My son, D, has had an IEP since before Kindergarten. At the end of his Elementary School years, the school changed the reason for the IEP from developmental delay + ADHD to Autism (the ADHD is still there though). Since the IEP change, he has finally begun to grow academically. However, other staff at the school were not allowed (by school policy) to know that D has autism, only that he has an IEP. We did not know this.
So very very true…
D’s older sister, M, witnessed a member of the school’s staff threatening him with disciplinary action if he didn’t stop stimming. She told us about it. Needless to say, this did not sit well with Papa Bear (fotodad) and Mama Bear. Our philosophy is “If you’re gonna mess with Brother or Sister Bear, you’d better be prepared to deal with Mama and Papa Bear.”

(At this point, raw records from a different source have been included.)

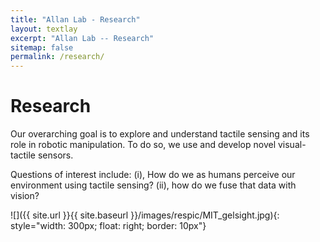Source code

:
 ```yaml
---
title: "Allan Lab - Research"
layout: textlay
excerpt: "Allan Lab -- Research"
sitemap: false
permalink: /research/
---
```


# Research

Our overarching goal is to explore and understand tactile sensing and its
role in robotic manipulation.
To do so, we use and develop novel
visual-tactile sensors.

Questions of interest include: (i), How do we as humans perceive our
environment using tactile sensing?
(ii), how do we fuse that data with vision?
 
![]({{ site.url }}{{ site.baseurl }}/images/respic/MIT_gelsight.jpg){: style="width: 300px; float: right; border: 10px"}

We were livid when M told us about it. We requested (requested is probably too weak a word, more like demanded) a meeting to revise D’s IEP. The school complied with our request, and brought in the staff member and his supervisor as well. We explained that if D is being too loud, all anyone has to do is tell him to turn down the volume, not threaten him with disciplinary action for stimming. That would be like punishing the football team’s star quarterback because he broke his leg during a game. In addition, we gave the school permission to share D’s autism diagnosis with any school faculty or staff that work with him or deal with him on a daily basis. So far, the problems with this particular staff member have stopped, and we’re almost halfway through the new school year.
In my opinion, it is better to share the autism diagnosis with people that work with your child than to keep it a secret. There may be techniques that the staff at your child’s school can employ that will help him to do better. It may avoid problems as well.
D. has always been a homebody. Back when he was a cub scout, we went to cub scout day camp every day for five days. At the end of that week, he didn’t want to go anywhere. Home is safe and comfortable to him. During the holidays there are several family get-togethers and he is happy to be home when they are over. Fortunately we never have more than one in a day so they are spaced out and it makes things easier for him.
E at The Third Glance is an autistic adult. She has written a series of articles on how she copes with the holidays. D. doesn’t have the same issues that E has, but there are similarities. You can read E’s coping strategies here.
I’ve never liked lima beans. They taste just awful and have an odd texture. Pears would actually be halfway decent if it weren’t for their texture, which in my mind is similar to that of lima beans. Yuck!
My son, on the other hand, absolutely hates mashed potatoes. In the beginning, he would only form of potatoes he would eat was french fries. All other forms of potatoes were only grudgingly eaten because he didn’t like them (and we would only put a spoonful or so on his plate, and he had to eat them). We can now get him to eat Au Gratin potatoes and Julienne style potatoes, which he has learned to like, but he still won’t eat more than a bite or two of mashed potatoes. I tend not to push the mashed potatoes as much now because there are lots of other foods that he does like.
Haircuts are another dislike of his. Something about the cut hair getting on his skin really irritates him. Fortunately his mom usually gives him the haircut. When he was younger, he would have a meltdown and would cry and say through his tears how itchy the hair was. We’ve gotten around this by wrapping a towel snugly around his neck to keep the hair from going down his shirt, but invariably when removing the towel a few hairs would go down his shirt and he would start complaining again (though not a full meltdown) about how itchy he felt.
Our solution to the itchy problem? Immediately after the haircut, send him to the shower. The water rinses the hair off of him, and he is no longer itchy.